I have seen this issue in a 172. I watched a guy start the engine, taxi the full length of the 5500 foot runway, do a runup, wait a couple minutes at the end of the runway, line up and advance the power for take off and was just lifting off when the engine quit. Fortunately just landed straight ahead. The fuel selector was in the off position the whole time.
Brian
This is due to poor maintenance.
The fuel strainer should be opened every 100 hours or annually for cleaning and inspection. This requires the fuel selector to be shut off. If the valve is internally leaking, fuel will continue to flow from the opened strainer onto the floor. It might be a persistent drip, it might be a trickle, it might be enough to get the airplane off the pavement.
So the mechanics are obviously slack here. The strainer either isn't being cleaned---and I have encountered strainers that I could barely get apart, bowls seized on by not having been serviced in a very long time---or they ignore the leakage while it's open.
Opening, cleaning, inspecting and reassembling the strainer takes maybe ten minutes.
The 172's fuel selector:
The cam (#4) pushes on the smaller steel ball (#15), to push the larger steel ball (#16) off the seat to open the valve. That seal is a rubber O-ring (#17). That O-ring, one for each side, left and right, ages and deteriorates and shrinks and cracks and crumbles and doesn't seal anymore.

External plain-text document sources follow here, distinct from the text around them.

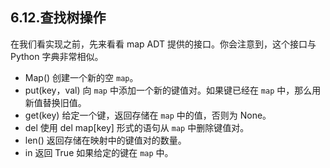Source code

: ## 6.12.查找树操作

在我们看实现之前，先来看看 map ADT 提供的接口。你会注意到，这个接口与Python 字典非常相似。

* Map() 创建一个新的空 `map`。
* put(key，val) 向 `map` 中添加一个新的键值对。如果键已经在 `map` 中，那么用新值替换旧值。
* get(key) 给定一个键，返回存储在 `map` 中的值，否则为 None。
* del 使用 del map[key] 形式的语句从 `map` 中删除键值对。
* len() 返回存储在映射中的键值对的数量。
* in 返回 True 如果给定的键在 `map` 中。

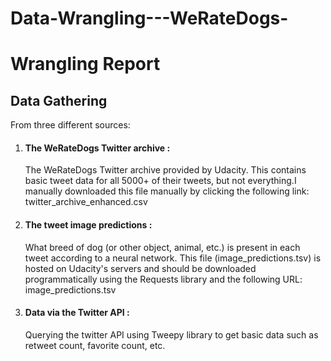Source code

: # Data-Wrangling---WeRateDogs-

<h1> Wrangling Report </h1>

<h2> Data Gathering </h2>

From three different sources:

<ol>
  
  <li> <h4> The WeRateDogs Twitter archive : </h4> The WeRateDogs Twitter archive provided by Udacity. This contains basic tweet data for all 5000+ of their tweets, but not everything.I manually downloaded this file manually by clicking the following link: twitter_archive_enhanced.csv </li>
  
  <li> <h4>The tweet image predictions :</h4>  What breed of dog (or other object, animal, etc.) is present in each tweet according to a neural network. This file (image_predictions.tsv) is hosted on Udacity's servers and should be downloaded programmatically using the Requests library and the following URL: image_predictions.tsv  
  </li>
  
  <li> 
    <h4> Data via the Twitter API : </h4>  Querying the twitter API using Tweepy library to get basic data such as retweet count, favorite count, etc. </li>
 
  
 </ol>
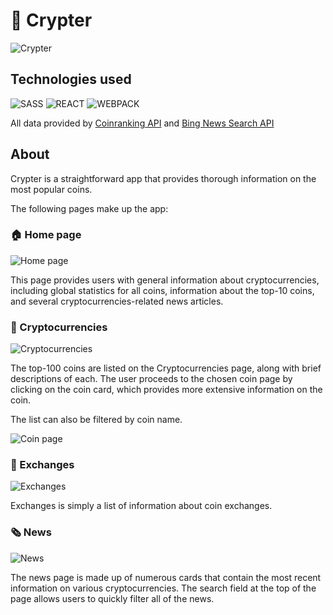 # 💸 Crypter

![Crypter](https://user-images.githubusercontent.com/88598017/153285291-ad0b4115-3c68-444c-9f77-5b32485f4989.png)

## Technologies used
![SASS](https://img.shields.io/badge/-SASS-090909?style=for-the-badge&logo=sass)
![REACT](https://img.shields.io/badge/-REACT-090909?style=for-the-badge&logo=react)
![WEBPACK](https://img.shields.io/badge/-WEBPACK-090909?style=for-the-badge&logo=webpack)

All data provided by [Coinranking API](https://rapidapi.com/Coinranking/api/coinranking1/details) and [Bing News Search API](https://rapidapi.com/microsoft-azure-org-microsoft-cognitive-services/api/bing-news-search1/)

## About

Crypter is a straightforward app that provides thorough information on the most popular coins.

The following pages make up the app:

### 🏠 Home page

![Home page](https://user-images.githubusercontent.com/88598017/153286810-c5395f10-e730-4d50-90ca-0dfbd6ece7ce.png)

This page provides users with general information about cryptocurrencies, including global statistics for all coins, information about the top-10 coins, and several cryptocurrencies-related news articles.

### 👛 Cryptocurrencies

![Cryptocurrencies](https://user-images.githubusercontent.com/88598017/153287626-e667bf9d-5c5f-49ec-91b1-3c75d4d3d4a0.png)

The top-100 coins are listed on the Cryptocurrencies page, along with brief descriptions of each. The user proceeds to the chosen coin page by clicking on the coin card, which provides more extensive information on the coin.

The list can also be filtered by coin name.


![Coin page](https://user-images.githubusercontent.com/88598017/153288646-461d4a05-0cfd-427b-af2d-6124c935060a.png)

### 🔁 Exchanges

![Exchanges](https://user-images.githubusercontent.com/88598017/153289472-fdbdb46d-7164-45f8-95cf-3363bf93527a.png)

Exchanges is simply a list of information about coin exchanges.

### 🗞️ News

![News](https://user-images.githubusercontent.com/88598017/153289595-aad91cb4-5366-4393-a67a-a9f7be81132f.png)

The news page is made up of numerous cards that contain the most recent information on various cryptocurrencies. The search field at the top of the page allows users to quickly filter all of the news.
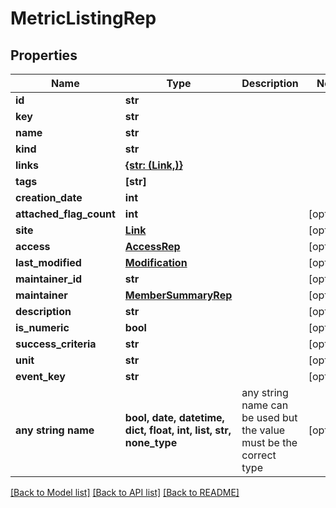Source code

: # MetricListingRep


## Properties
Name | Type | Description | Notes
------------ | ------------- | ------------- | -------------
**id** | **str** |  | 
**key** | **str** |  | 
**name** | **str** |  | 
**kind** | **str** |  | 
**links** | [**{str: (Link,)}**](Link.md) |  | 
**tags** | **[str]** |  | 
**creation_date** | **int** |  | 
**attached_flag_count** | **int** |  | [optional] 
**site** | [**Link**](Link.md) |  | [optional] 
**access** | [**AccessRep**](AccessRep.md) |  | [optional] 
**last_modified** | [**Modification**](Modification.md) |  | [optional] 
**maintainer_id** | **str** |  | [optional] 
**maintainer** | [**MemberSummaryRep**](MemberSummaryRep.md) |  | [optional] 
**description** | **str** |  | [optional] 
**is_numeric** | **bool** |  | [optional] 
**success_criteria** | **str** |  | [optional] 
**unit** | **str** |  | [optional] 
**event_key** | **str** |  | [optional] 
**any string name** | **bool, date, datetime, dict, float, int, list, str, none_type** | any string name can be used but the value must be the correct type | [optional]

[[Back to Model list]](../README.md#documentation-for-models) [[Back to API list]](../README.md#documentation-for-api-endpoints) [[Back to README]](../README.md)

Drain plug (#22) is supposed to come out every 200 hours and the accumulated crud that settles in the bottom of the valve drained out. That valve is the lowest point in the whole system. I have found those plugs in 40-year-old airplanes seized in there tight, never having been removed. The '96 and on 172s have a quick-drain there, and I put quick-drains in our legacy models. I found amazing amounts of goop and stuff in those valve after I got the plugs out. I had to drain the tanks so I could take the valve out to fix everything.